The 9V battery used to power the pedal was dropped to a stable 5V to power the delay chip/s, using a small voltage regulator, and the bias voltage derived from that. The regulator requires at least 2V input more than its output, so that as long as the battery hadn't dropped down below 7v, the power and bias voltage to the delay chip would remain as rock-solid as if it was being powered by a wall-wart.

An elegant solution, but in an era when entire pedalboards are being powered by well-regulated high-capacity power supplies, the caveats that came with trying to power the MN30xx chips no longer apply, and it is once again possible to take advantage of their better audio specs (nothing has changed about their basic architecture or delay-time capabilities). Panasonic discontinued making BBDs in the early '90s. Due largely to the Asian demand for karaoke machines that HAD to have some echo to them, the Beiling company began re-producing several of the MN32xx chips under their company name (under license, I guess). More recently they were supplemented by the Behringer affiliate - Coolaudio. And even more recently, Xvive started making the highest-capacity delay chips, the 3005, which numerous pedal-makers have incorporated into their analog delay pedals.

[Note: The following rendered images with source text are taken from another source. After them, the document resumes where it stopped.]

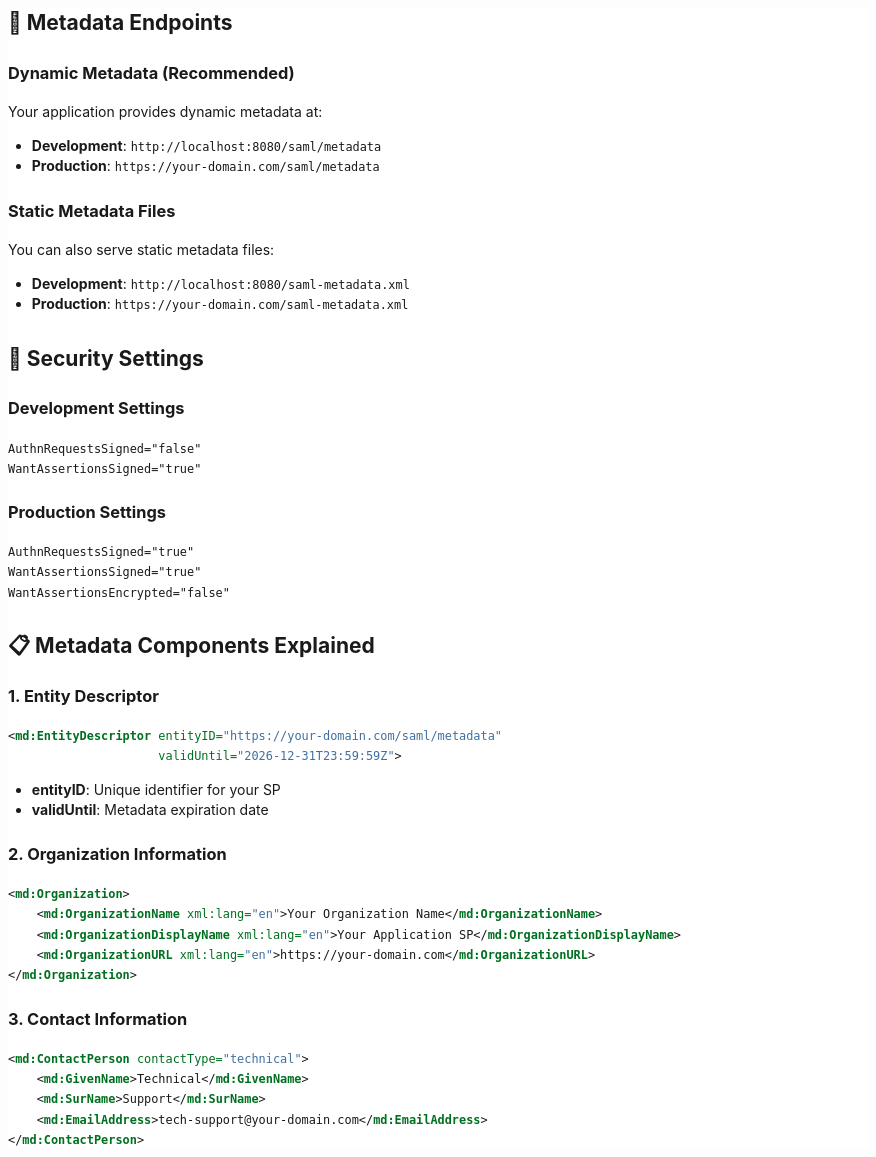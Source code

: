 ## 📡 Metadata Endpoints

### Dynamic Metadata (Recommended)
Your application provides dynamic metadata at:
- **Development**: `http://localhost:8080/saml/metadata`
- **Production**: `https://your-domain.com/saml/metadata`

### Static Metadata Files
You can also serve static metadata files:
- **Development**: `http://localhost:8080/saml-metadata.xml`
- **Production**: `https://your-domain.com/saml-metadata.xml`

## 🔐 Security Settings

### Development Settings
```xml
AuthnRequestsSigned="false"
WantAssertionsSigned="true"
```

### Production Settings
```xml
AuthnRequestsSigned="true"
WantAssertionsSigned="true"
WantAssertionsEncrypted="false"
```

## 📋 Metadata Components Explained

### 1. Entity Descriptor
```xml
<md:EntityDescriptor entityID="https://your-domain.com/saml/metadata"
                     validUntil="2026-12-31T23:59:59Z">
```
- **entityID**: Unique identifier for your SP
- **validUntil**: Metadata expiration date

### 2. Organization Information
```xml
<md:Organization>
    <md:OrganizationName xml:lang="en">Your Organization Name</md:OrganizationName>
    <md:OrganizationDisplayName xml:lang="en">Your Application SP</md:OrganizationDisplayName>
    <md:OrganizationURL xml:lang="en">https://your-domain.com</md:OrganizationURL>
</md:Organization>
```

### 3. Contact Information
```xml
<md:ContactPerson contactType="technical">
    <md:GivenName>Technical</md:GivenName>
    <md:SurName>Support</md:SurName>
    <md:EmailAddress>tech-support@your-domain.com</md:EmailAddress>
</md:ContactPerson>
```
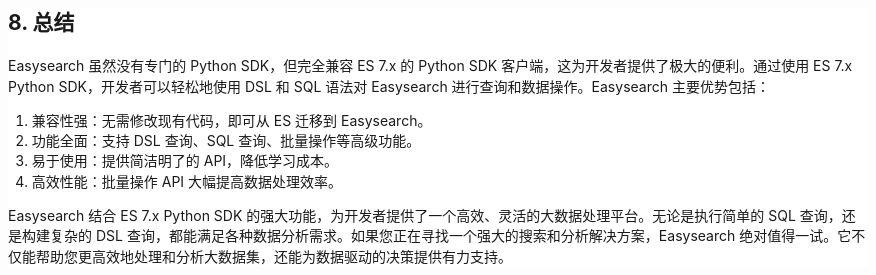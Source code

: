 ## 8. 总结

Easysearch 虽然没有专门的 Python SDK，但完全兼容 ES 7.x 的 Python SDK 客户端，这为开发者提供了极大的便利。通过使用 ES 7.x Python SDK，开发者可以轻松地使用 DSL 和 SQL 语法对 Easysearch 进行查询和数据操作。Easysearch 主要优势包括：

1. 兼容性强：无需修改现有代码，即可从 ES 迁移到 Easysearch。
2. 功能全面：支持 DSL 查询、SQL 查询、批量操作等高级功能。
3. 易于使用：提供简洁明了的 API，降低学习成本。
4. 高效性能：批量操作 API 大幅提高数据处理效率。

Easysearch 结合 ES 7.x Python SDK 的强大功能，为开发者提供了一个高效、灵活的大数据处理平台。无论是执行简单的 SQL 查询，还是构建复杂的 DSL 查询，都能满足各种数据分析需求。如果您正在寻找一个强大的搜索和分析解决方案，Easysearch 绝对值得一试。它不仅能帮助您更高效地处理和分析大数据集，还能为数据驱动的决策提供有力支持。
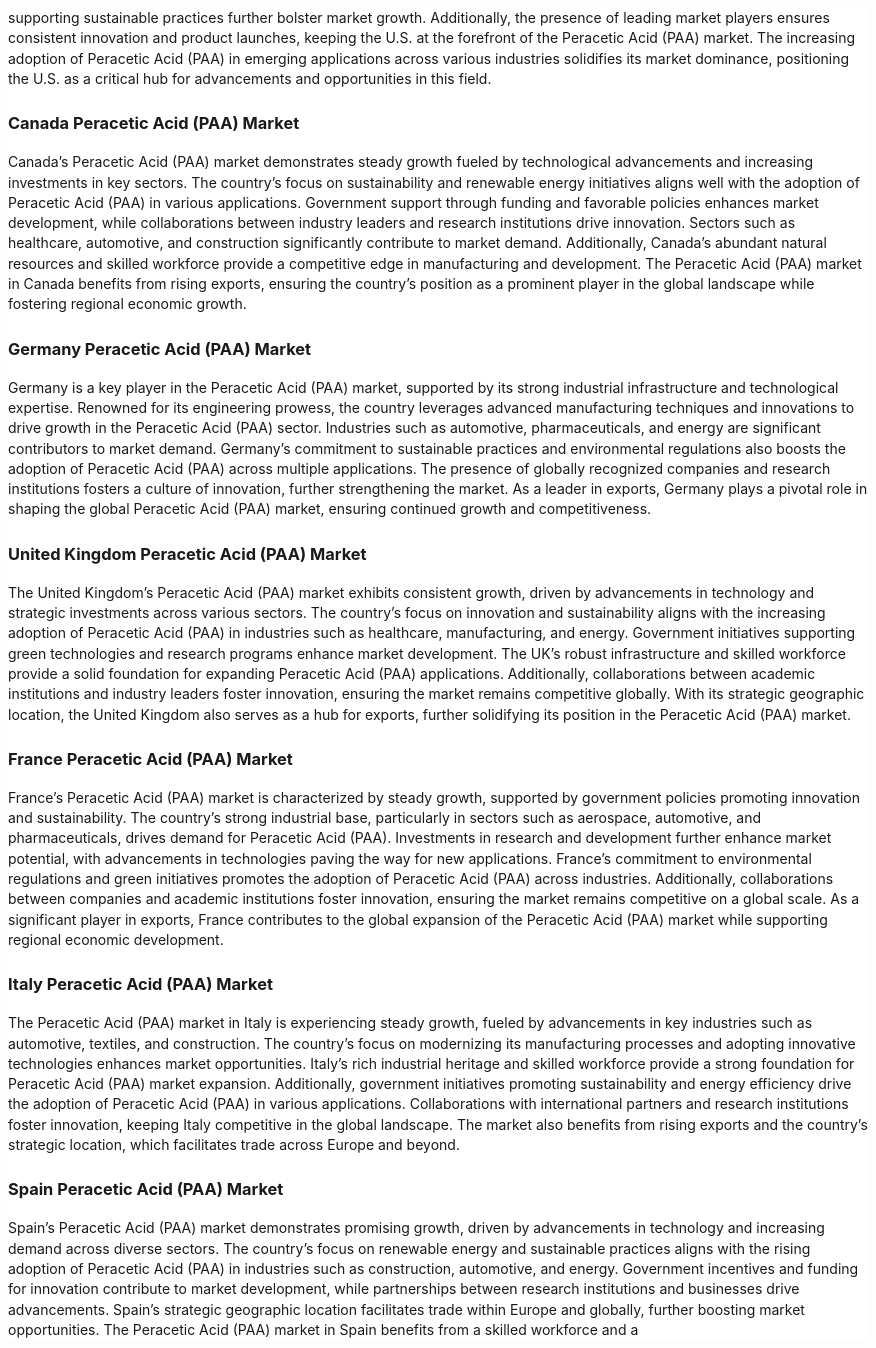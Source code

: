 supporting sustainable practices further bolster market growth. Additionally, the presence of leading market players ensures consistent innovation and product launches, keeping the U.S. at the forefront of the Peracetic Acid (PAA) market. The increasing adoption of Peracetic Acid (PAA) in emerging applications across various industries solidifies its market dominance, positioning the U.S. as a critical hub for advancements and opportunities in this field.</p><h3>Canada Peracetic Acid (PAA) Market</h3><p>Canada&rsquo;s Peracetic Acid (PAA) market demonstrates steady growth fueled by technological advancements and increasing investments in key sectors. The country&rsquo;s focus on sustainability and renewable energy initiatives aligns well with the adoption of Peracetic Acid (PAA) in various applications. Government support through funding and favorable policies enhances market development, while collaborations between industry leaders and research institutions drive innovation. Sectors such as healthcare, automotive, and construction significantly contribute to market demand. Additionally, Canada&rsquo;s abundant natural resources and skilled workforce provide a competitive edge in manufacturing and development. The Peracetic Acid (PAA) market in Canada benefits from rising exports, ensuring the country&rsquo;s position as a prominent player in the global landscape while fostering regional economic growth.</p><h3>Germany Peracetic Acid (PAA) Market</h3><p>Germany is a key player in the Peracetic Acid (PAA) market, supported by its strong industrial infrastructure and technological expertise. Renowned for its engineering prowess, the country leverages advanced manufacturing techniques and innovations to drive growth in the Peracetic Acid (PAA) sector. Industries such as automotive, pharmaceuticals, and energy are significant contributors to market demand. Germany&rsquo;s commitment to sustainable practices and environmental regulations also boosts the adoption of Peracetic Acid (PAA) across multiple applications. The presence of globally recognized companies and research institutions fosters a culture of innovation, further strengthening the market. As a leader in exports, Germany plays a pivotal role in shaping the global Peracetic Acid (PAA) market, ensuring continued growth and competitiveness.</p><h3>United Kingdom Peracetic Acid (PAA) Market</h3><p>The United Kingdom&rsquo;s Peracetic Acid (PAA) market exhibits consistent growth, driven by advancements in technology and strategic investments across various sectors. The country&rsquo;s focus on innovation and sustainability aligns with the increasing adoption of Peracetic Acid (PAA) in industries such as healthcare, manufacturing, and energy. Government initiatives supporting green technologies and research programs enhance market development. The UK&rsquo;s robust infrastructure and skilled workforce provide a solid foundation for expanding Peracetic Acid (PAA) applications. Additionally, collaborations between academic institutions and industry leaders foster innovation, ensuring the market remains competitive globally. With its strategic geographic location, the United Kingdom also serves as a hub for exports, further solidifying its position in the Peracetic Acid (PAA) market.</p><h3>France Peracetic Acid (PAA) Market</h3><p>France&rsquo;s Peracetic Acid (PAA) market is characterized by steady growth, supported by government policies promoting innovation and sustainability. The country&rsquo;s strong industrial base, particularly in sectors such as aerospace, automotive, and pharmaceuticals, drives demand for Peracetic Acid (PAA). Investments in research and development further enhance market potential, with advancements in technologies paving the way for new applications. France&rsquo;s commitment to environmental regulations and green initiatives promotes the adoption of Peracetic Acid (PAA) across industries. Additionally, collaborations between companies and academic institutions foster innovation, ensuring the market remains competitive on a global scale. As a significant player in exports, France contributes to the global expansion of the Peracetic Acid (PAA) market while supporting regional economic development.</p><h3>Italy Peracetic Acid (PAA) Market</h3><p>The Peracetic Acid (PAA) market in Italy is experiencing steady growth, fueled by advancements in key industries such as automotive, textiles, and construction. The country&rsquo;s focus on modernizing its manufacturing processes and adopting innovative technologies enhances market opportunities. Italy&rsquo;s rich industrial heritage and skilled workforce provide a strong foundation for Peracetic Acid (PAA) market expansion. Additionally, government initiatives promoting sustainability and energy efficiency drive the adoption of Peracetic Acid (PAA) in various applications. Collaborations with international partners and research institutions foster innovation, keeping Italy competitive in the global landscape. The market also benefits from rising exports and the country&rsquo;s strategic location, which facilitates trade across Europe and beyond.</p><h3>Spain Peracetic Acid (PAA) Market</h3><p>Spain&rsquo;s Peracetic Acid (PAA) market demonstrates promising growth, driven by advancements in technology and increasing demand across diverse sectors. The country&rsquo;s focus on renewable energy and sustainable practices aligns with the rising adoption of Peracetic Acid (PAA) in industries such as construction, automotive, and energy. Government incentives and funding for innovation contribute to market development, while partnerships between research institutions and businesses drive advancements. Spain&rsquo;s strategic geographic location facilitates trade within Europe and globally, further boosting market opportunities. The Peracetic Acid (PAA) market in Spain benefits from a skilled workforce and a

Things reached the zenith of stupidity and desperation in the Maxon AD-999, which used eight 1024-stage chips to provide the same delay time as two (unavailable) 4096-stage chips. Actually, let me correct that. There were, and continue to be, all original MN3005 chips "on the market". But a) they are sometimes counterfeit or otherwise unusable, b) only exist in tiny pockets and handfuls here and there....essentially "remainders" rather than "supplies", and c) are pricey enough when found and verified that only those desperate to repair a cherished device will pay the required tab. Much too expensive for a large company to use in a product line they hope to sell many of. Until Xvive brought them back. The rumour mill indicates that the MN3007 and possible MN3004 may also be revived. Sadly, no one has yet to attempt bringing back the much sought-after Reticon delay chips.

In any event, this is why I distinguish between the two broad categories of "shortage/availability". There's the volume that you and I would need for a repair or hobbyist bench, which is distinguished from the volume that a company investing hundreds of thousands of dollars into a product line would need to have. The one can continue to exist long after the other has become impossible.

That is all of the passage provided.